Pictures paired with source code
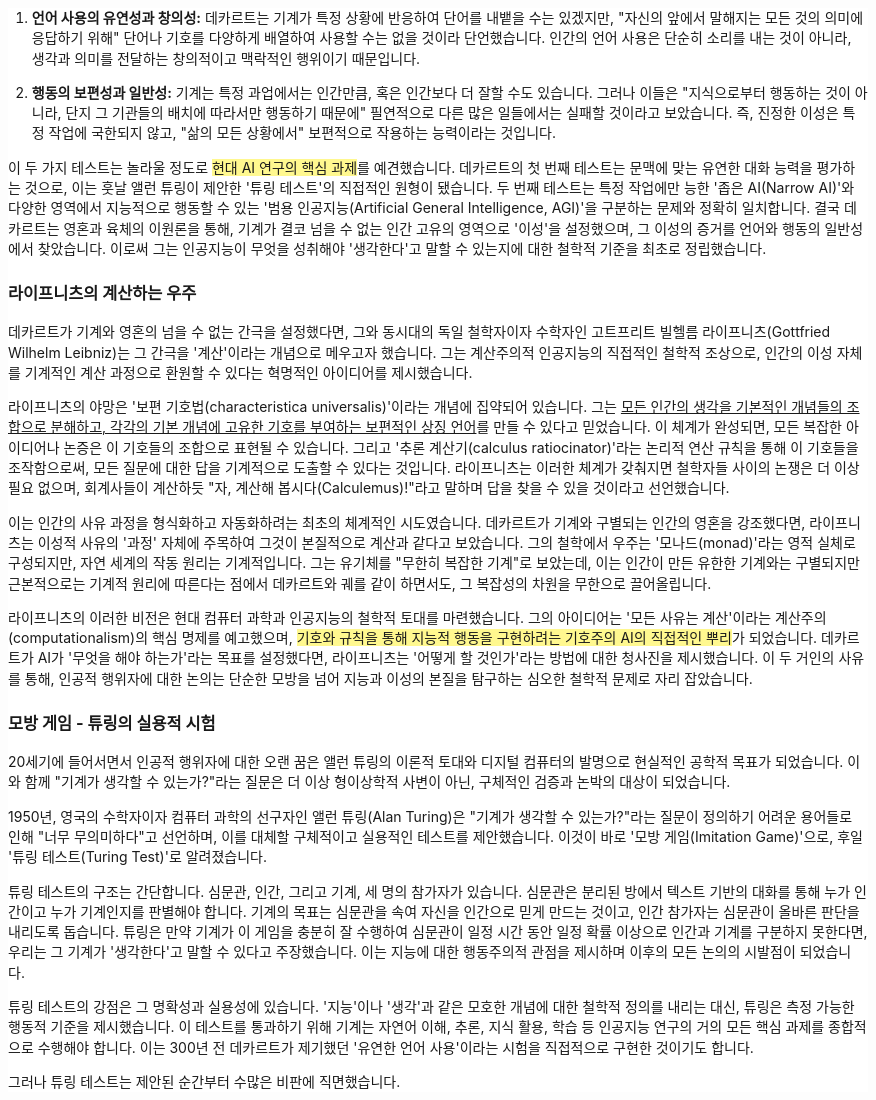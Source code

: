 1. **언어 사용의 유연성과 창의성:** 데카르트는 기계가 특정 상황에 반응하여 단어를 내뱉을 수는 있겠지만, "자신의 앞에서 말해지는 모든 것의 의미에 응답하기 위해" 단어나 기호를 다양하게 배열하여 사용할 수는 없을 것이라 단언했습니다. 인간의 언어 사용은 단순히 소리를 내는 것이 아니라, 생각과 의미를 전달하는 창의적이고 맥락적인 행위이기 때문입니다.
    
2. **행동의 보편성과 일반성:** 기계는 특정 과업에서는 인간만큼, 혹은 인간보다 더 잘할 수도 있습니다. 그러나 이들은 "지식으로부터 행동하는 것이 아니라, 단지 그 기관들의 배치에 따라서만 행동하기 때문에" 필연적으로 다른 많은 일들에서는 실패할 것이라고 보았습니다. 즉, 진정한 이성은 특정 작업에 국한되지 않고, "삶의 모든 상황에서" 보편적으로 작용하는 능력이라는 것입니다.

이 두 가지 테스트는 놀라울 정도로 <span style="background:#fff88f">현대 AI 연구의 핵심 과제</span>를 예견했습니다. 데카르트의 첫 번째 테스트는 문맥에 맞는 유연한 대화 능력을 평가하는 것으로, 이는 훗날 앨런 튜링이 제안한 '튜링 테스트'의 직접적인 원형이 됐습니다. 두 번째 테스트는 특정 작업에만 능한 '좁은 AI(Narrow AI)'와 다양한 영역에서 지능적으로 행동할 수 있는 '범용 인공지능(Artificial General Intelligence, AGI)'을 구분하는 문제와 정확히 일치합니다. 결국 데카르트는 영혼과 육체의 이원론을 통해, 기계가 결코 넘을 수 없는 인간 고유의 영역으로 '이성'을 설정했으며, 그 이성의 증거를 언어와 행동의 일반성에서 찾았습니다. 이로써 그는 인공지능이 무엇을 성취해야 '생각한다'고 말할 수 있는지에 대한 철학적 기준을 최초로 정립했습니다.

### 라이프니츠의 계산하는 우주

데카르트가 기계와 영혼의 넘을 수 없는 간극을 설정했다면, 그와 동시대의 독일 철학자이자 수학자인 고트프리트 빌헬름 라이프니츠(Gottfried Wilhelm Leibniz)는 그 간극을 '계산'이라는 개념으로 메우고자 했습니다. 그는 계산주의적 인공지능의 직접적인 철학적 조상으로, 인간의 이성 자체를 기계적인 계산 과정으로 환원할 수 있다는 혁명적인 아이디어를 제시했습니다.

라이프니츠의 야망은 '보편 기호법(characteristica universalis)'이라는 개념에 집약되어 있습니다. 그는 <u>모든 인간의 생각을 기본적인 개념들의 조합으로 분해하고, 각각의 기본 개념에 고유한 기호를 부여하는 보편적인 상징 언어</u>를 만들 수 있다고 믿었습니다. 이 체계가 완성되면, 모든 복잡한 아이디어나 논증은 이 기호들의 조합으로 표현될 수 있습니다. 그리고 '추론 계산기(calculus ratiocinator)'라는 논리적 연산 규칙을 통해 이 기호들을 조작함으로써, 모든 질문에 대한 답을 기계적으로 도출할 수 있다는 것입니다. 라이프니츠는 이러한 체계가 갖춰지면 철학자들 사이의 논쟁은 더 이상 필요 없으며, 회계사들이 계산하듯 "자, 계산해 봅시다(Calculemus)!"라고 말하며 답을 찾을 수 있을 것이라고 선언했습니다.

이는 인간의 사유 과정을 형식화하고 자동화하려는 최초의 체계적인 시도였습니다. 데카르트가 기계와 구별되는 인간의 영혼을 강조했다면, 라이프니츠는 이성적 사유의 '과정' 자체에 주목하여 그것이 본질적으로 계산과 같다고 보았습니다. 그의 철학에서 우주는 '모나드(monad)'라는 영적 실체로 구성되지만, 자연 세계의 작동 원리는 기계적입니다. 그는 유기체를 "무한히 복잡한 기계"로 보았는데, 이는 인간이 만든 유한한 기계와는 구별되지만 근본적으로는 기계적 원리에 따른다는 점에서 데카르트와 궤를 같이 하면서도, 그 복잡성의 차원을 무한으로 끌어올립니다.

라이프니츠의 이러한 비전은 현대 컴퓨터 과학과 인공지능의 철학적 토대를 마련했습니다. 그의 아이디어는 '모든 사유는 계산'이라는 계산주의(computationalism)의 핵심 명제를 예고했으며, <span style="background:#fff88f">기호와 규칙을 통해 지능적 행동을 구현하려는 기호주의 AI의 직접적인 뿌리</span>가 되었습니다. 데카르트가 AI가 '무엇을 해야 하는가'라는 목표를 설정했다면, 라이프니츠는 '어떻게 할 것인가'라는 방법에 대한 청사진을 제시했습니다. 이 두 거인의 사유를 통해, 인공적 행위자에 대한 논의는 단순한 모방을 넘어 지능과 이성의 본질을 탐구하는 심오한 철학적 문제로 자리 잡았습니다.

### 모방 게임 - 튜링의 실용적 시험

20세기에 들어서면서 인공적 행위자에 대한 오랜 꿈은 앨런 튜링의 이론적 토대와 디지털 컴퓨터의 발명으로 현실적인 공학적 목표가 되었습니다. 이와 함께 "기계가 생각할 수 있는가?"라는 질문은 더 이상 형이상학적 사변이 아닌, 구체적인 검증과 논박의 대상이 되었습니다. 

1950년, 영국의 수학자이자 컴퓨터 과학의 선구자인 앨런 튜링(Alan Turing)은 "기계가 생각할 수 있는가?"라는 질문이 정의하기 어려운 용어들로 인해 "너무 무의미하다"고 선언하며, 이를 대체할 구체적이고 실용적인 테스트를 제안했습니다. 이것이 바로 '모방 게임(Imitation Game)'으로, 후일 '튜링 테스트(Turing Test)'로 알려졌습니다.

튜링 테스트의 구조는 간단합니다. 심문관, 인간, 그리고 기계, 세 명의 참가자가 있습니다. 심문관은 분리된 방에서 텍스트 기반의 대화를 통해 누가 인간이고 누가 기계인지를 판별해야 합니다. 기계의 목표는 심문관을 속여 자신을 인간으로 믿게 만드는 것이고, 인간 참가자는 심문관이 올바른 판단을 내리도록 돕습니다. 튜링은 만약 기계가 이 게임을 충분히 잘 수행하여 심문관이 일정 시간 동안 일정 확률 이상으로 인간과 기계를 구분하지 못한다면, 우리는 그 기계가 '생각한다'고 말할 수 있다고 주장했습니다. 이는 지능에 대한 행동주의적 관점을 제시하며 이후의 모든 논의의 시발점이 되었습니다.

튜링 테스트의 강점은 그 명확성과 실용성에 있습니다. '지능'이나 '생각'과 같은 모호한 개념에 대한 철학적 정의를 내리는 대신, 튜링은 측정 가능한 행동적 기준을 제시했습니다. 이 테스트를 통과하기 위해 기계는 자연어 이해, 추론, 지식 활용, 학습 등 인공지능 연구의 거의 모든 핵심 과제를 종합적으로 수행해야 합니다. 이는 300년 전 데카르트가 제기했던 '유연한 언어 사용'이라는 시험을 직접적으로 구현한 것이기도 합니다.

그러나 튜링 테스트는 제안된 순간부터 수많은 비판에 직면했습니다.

● **Work to complete**
Give back every record above word for word, dropping pictures.

● **Your response**
Source code

: 1. **언어 사용의 유연성과 창의성:** 데카르트는 기계가 특정 상황에 반응하여 단어를 내뱉을 수는 있겠지만, "자신의 앞에서 말해지는 모든 것의 의미에 응답하기 위해" 단어나 기호를 다양하게 배열하여 사용할 수는 없을 것이라 단언했습니다. 인간의 언어 사용은 단순히 소리를 내는 것이 아니라, 생각과 의미를 전달하는 창의적이고 맥락적인 행위이기 때문입니다.
    
2. **행동의 보편성과 일반성:** 기계는 특정 과업에서는 인간만큼, 혹은 인간보다 더 잘할 수도 있습니다. 그러나 이들은 "지식으로부터 행동하는 것이 아니라, 단지 그 기관들의 배치에 따라서만 행동하기 때문에" 필연적으로 다른 많은 일들에서는 실패할 것이라고 보았습니다. 즉, 진정한 이성은 특정 작업에 국한되지 않고, "삶의 모든 상황에서" 보편적으로 작용하는 능력이라는 것입니다.

이 두 가지 테스트는 놀라울 정도로 <span style="background:#fff88f">현대 AI 연구의 핵심 과제</span>를 예견했습니다. 데카르트의 첫 번째 테스트는 문맥에 맞는 유연한 대화 능력을 평가하는 것으로, 이는 훗날 앨런 튜링이 제안한 '튜링 테스트'의 직접적인 원형이 됐습니다. 두 번째 테스트는 특정 작업에만 능한 '좁은 AI(Narrow AI)'와 다양한 영역에서 지능적으로 행동할 수 있는 '범용 인공지능(Artificial General Intelligence, AGI)'을 구분하는 문제와 정확히 일치합니다. 결국 데카르트는 영혼과 육체의 이원론을 통해, 기계가 결코 넘을 수 없는 인간 고유의 영역으로 '이성'을 설정했으며, 그 이성의 증거를 언어와 행동의 일반성에서 찾았습니다. 이로써 그는 인공지능이 무엇을 성취해야 '생각한다'고 말할 수 있는지에 대한 철학적 기준을 최초로 정립했습니다.

### 라이프니츠의 계산하는 우주

데카르트가 기계와 영혼의 넘을 수 없는 간극을 설정했다면, 그와 동시대의 독일 철학자이자 수학자인 고트프리트 빌헬름 라이프니츠(Gottfried Wilhelm Leibniz)는 그 간극을 '계산'이라는 개념으로 메우고자 했습니다. 그는 계산주의적 인공지능의 직접적인 철학적 조상으로, 인간의 이성 자체를 기계적인 계산 과정으로 환원할 수 있다는 혁명적인 아이디어를 제시했습니다.

라이프니츠의 야망은 '보편 기호법(characteristica universalis)'이라는 개념에 집약되어 있습니다. 그는 <u>모든 인간의 생각을 기본적인 개념들의 조합으로 분해하고, 각각의 기본 개념에 고유한 기호를 부여하는 보편적인 상징 언어</u>를 만들 수 있다고 믿었습니다. 이 체계가 완성되면, 모든 복잡한 아이디어나 논증은 이 기호들의 조합으로 표현될 수 있습니다. 그리고 '추론 계산기(calculus ratiocinator)'라는 논리적 연산 규칙을 통해 이 기호들을 조작함으로써, 모든 질문에 대한 답을 기계적으로 도출할 수 있다는 것입니다. 라이프니츠는 이러한 체계가 갖춰지면 철학자들 사이의 논쟁은 더 이상 필요 없으며, 회계사들이 계산하듯 "자, 계산해 봅시다(Calculemus)!"라고 말하며 답을 찾을 수 있을 것이라고 선언했습니다.

이는 인간의 사유 과정을 형식화하고 자동화하려는 최초의 체계적인 시도였습니다. 데카르트가 기계와 구별되는 인간의 영혼을 강조했다면, 라이프니츠는 이성적 사유의 '과정' 자체에 주목하여 그것이 본질적으로 계산과 같다고 보았습니다. 그의 철학에서 우주는 '모나드(monad)'라는 영적 실체로 구성되지만, 자연 세계의 작동 원리는 기계적입니다. 그는 유기체를 "무한히 복잡한 기계"로 보았는데, 이는 인간이 만든 유한한 기계와는 구별되지만 근본적으로는 기계적 원리에 따른다는 점에서 데카르트와 궤를 같이 하면서도, 그 복잡성의 차원을 무한으로 끌어올립니다.

라이프니츠의 이러한 비전은 현대 컴퓨터 과학과 인공지능의 철학적 토대를 마련했습니다. 그의 아이디어는 '모든 사유는 계산'이라는 계산주의(computationalism)의 핵심 명제를 예고했으며, <span style="background:#fff88f">기호와 규칙을 통해 지능적 행동을 구현하려는 기호주의 AI의 직접적인 뿌리</span>가 되었습니다. 데카르트가 AI가 '무엇을 해야 하는가'라는 목표를 설정했다면, 라이프니츠는 '어떻게 할 것인가'라는 방법에 대한 청사진을 제시했습니다. 이 두 거인의 사유를 통해, 인공적 행위자에 대한 논의는 단순한 모방을 넘어 지능과 이성의 본질을 탐구하는 심오한 철학적 문제로 자리 잡았습니다.

### 모방 게임 - 튜링의 실용적 시험

20세기에 들어서면서 인공적 행위자에 대한 오랜 꿈은 앨런 튜링의 이론적 토대와 디지털 컴퓨터의 발명으로 현실적인 공학적 목표가 되었습니다. 이와 함께 "기계가 생각할 수 있는가?"라는 질문은 더 이상 형이상학적 사변이 아닌, 구체적인 검증과 논박의 대상이 되었습니다. 

1950년, 영국의 수학자이자 컴퓨터 과학의 선구자인 앨런 튜링(Alan Turing)은 "기계가 생각할 수 있는가?"라는 질문이 정의하기 어려운 용어들로 인해 "너무 무의미하다"고 선언하며, 이를 대체할 구체적이고 실용적인 테스트를 제안했습니다. 이것이 바로 '모방 게임(Imitation Game)'으로, 후일 '튜링 테스트(Turing Test)'로 알려졌습니다.

튜링 테스트의 구조는 간단합니다. 심문관, 인간, 그리고 기계, 세 명의 참가자가 있습니다. 심문관은 분리된 방에서 텍스트 기반의 대화를 통해 누가 인간이고 누가 기계인지를 판별해야 합니다. 기계의 목표는 심문관을 속여 자신을 인간으로 믿게 만드는 것이고, 인간 참가자는 심문관이 올바른 판단을 내리도록 돕습니다. 튜링은 만약 기계가 이 게임을 충분히 잘 수행하여 심문관이 일정 시간 동안 일정 확률 이상으로 인간과 기계를 구분하지 못한다면, 우리는 그 기계가 '생각한다'고 말할 수 있다고 주장했습니다. 이는 지능에 대한 행동주의적 관점을 제시하며 이후의 모든 논의의 시발점이 되었습니다.

튜링 테스트의 강점은 그 명확성과 실용성에 있습니다. '지능'이나 '생각'과 같은 모호한 개념에 대한 철학적 정의를 내리는 대신, 튜링은 측정 가능한 행동적 기준을 제시했습니다. 이 테스트를 통과하기 위해 기계는 자연어 이해, 추론, 지식 활용, 학습 등 인공지능 연구의 거의 모든 핵심 과제를 종합적으로 수행해야 합니다. 이는 300년 전 데카르트가 제기했던 '유연한 언어 사용'이라는 시험을 직접적으로 구현한 것이기도 합니다.

그러나 튜링 테스트는 제안된 순간부터 수많은 비판에 직면했습니다.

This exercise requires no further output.